Work item:
Find every line in the records below that holds the word "begin" and copy it.

Records provided:

───

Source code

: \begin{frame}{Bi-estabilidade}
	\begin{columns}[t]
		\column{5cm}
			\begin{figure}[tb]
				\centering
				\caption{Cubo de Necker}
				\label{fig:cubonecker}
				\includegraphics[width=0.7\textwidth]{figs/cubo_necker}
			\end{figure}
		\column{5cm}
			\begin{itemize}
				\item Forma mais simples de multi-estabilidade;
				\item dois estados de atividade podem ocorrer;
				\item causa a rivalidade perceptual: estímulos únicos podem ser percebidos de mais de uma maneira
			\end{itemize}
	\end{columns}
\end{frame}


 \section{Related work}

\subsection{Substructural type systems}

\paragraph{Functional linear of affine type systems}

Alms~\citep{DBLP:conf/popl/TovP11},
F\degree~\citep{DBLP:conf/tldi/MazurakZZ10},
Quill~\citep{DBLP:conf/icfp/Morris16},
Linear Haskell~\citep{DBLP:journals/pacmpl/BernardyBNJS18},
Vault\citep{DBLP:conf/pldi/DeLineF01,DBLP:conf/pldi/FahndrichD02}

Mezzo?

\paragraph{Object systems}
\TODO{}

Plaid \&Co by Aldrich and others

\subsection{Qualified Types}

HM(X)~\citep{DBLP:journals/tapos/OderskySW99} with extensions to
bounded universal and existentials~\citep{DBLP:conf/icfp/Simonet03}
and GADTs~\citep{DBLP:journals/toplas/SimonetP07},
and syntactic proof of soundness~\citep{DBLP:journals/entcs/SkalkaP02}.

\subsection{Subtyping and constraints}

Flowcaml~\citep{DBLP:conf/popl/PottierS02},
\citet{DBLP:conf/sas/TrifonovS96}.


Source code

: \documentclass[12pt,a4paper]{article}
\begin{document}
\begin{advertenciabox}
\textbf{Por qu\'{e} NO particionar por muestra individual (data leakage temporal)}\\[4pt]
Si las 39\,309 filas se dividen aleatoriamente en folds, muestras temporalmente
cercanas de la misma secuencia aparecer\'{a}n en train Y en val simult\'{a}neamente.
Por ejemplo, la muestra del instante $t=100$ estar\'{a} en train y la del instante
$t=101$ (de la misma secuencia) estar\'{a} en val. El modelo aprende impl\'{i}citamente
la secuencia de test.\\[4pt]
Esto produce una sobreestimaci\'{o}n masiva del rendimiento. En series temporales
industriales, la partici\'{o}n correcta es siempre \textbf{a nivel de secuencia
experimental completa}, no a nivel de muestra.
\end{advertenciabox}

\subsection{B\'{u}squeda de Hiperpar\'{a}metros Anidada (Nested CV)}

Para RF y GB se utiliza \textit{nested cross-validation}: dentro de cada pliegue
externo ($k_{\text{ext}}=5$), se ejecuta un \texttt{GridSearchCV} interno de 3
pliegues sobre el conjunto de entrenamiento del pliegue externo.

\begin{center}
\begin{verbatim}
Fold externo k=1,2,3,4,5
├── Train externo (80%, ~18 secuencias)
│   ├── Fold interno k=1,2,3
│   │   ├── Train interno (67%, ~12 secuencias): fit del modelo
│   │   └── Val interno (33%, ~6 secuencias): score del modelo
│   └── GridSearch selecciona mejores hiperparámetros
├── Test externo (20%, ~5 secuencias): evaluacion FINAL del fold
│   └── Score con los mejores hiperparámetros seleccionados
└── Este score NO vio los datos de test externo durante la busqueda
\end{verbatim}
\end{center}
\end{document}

───

Worked solution:
: \begin{frame}{Bi-estabilidade}
	\begin{columns}[t]
			\begin{figure}[tb]
			\begin{itemize}
\begin{document}
\begin{advertenciabox}
\begin{center}
\begin{verbatim}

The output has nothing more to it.